Reinventing Performance Management - Flenser
https://hbr.org/2015/04/reinventing-performance-management
======
willchen
Ex-deloitte employee here. I left before this change in performance review
took place, but here's some thoughts & context based on my experience:

\- People may be concerned that relying on four questions may be too narrow,
but at the end of the day, regardless of which questions are officially on the
performance eval form, those are the questions that matter. At Deloitte, I had
to consistently find new projects every 2-6 months, and the question of "Given
this person's performance, I would always want him or her on my team" is not
hypothetical. Project manager and partners answer this question implicitly all
the time when they hand-pick their team members, now it's just answered more
explicitly. At the end of the day, if you're an employee, what's more
important to your career: that your boss thinks you're an Excel whiz or that
she enjoyed working with you and will put you on an interesting, challenging
project next month?

\- I think some of the criticism that these questions essentially about your
likability or ability to "manage upwards" are fair.

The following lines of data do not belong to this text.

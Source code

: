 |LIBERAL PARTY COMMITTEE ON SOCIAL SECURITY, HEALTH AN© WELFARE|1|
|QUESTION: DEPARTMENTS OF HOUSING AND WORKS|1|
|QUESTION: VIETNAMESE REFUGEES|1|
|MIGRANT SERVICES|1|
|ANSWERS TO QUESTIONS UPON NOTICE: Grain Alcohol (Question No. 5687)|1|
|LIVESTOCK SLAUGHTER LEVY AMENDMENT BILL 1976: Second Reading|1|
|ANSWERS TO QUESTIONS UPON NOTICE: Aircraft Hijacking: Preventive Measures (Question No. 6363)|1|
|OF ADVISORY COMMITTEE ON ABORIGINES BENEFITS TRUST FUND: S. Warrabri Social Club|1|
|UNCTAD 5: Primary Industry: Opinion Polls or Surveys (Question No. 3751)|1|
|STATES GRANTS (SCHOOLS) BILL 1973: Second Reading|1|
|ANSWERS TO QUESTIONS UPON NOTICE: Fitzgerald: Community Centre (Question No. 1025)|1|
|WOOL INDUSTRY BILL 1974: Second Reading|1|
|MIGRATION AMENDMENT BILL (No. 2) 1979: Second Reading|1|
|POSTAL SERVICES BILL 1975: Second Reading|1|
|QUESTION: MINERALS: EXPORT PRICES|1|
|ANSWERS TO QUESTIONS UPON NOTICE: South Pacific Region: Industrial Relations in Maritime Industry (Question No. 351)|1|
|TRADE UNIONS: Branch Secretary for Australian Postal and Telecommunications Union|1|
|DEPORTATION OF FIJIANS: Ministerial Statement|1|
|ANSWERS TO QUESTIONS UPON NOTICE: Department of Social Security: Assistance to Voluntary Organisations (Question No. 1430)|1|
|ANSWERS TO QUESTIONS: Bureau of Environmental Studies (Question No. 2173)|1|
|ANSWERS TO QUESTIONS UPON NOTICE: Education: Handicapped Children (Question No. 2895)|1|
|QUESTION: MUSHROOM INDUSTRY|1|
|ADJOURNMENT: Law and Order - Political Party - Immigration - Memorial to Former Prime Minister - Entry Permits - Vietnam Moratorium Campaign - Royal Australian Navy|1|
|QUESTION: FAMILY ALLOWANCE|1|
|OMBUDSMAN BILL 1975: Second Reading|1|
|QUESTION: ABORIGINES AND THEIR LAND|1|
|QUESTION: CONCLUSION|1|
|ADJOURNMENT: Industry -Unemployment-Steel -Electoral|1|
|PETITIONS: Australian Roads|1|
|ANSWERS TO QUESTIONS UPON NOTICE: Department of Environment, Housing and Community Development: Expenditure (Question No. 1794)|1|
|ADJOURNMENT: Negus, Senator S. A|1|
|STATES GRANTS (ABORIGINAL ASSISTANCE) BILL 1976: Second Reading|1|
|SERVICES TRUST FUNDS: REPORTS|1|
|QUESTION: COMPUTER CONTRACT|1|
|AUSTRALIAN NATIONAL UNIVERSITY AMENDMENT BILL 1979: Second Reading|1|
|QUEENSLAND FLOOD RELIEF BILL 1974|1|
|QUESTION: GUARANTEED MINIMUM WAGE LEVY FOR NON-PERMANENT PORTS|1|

But for a firm, whose
business is all about providing client service, evaluating people on their
people's skills for "managing upwards" seems like a reasonable proxy for their
ability to "manage clients", which really is a valuable skill to the company.
On the other hand, for engineering orgs, these four questions may need to be
rephrased - (e.g. off the top of my head: "do I want this person responsible
for delivering and maintaining critical production services").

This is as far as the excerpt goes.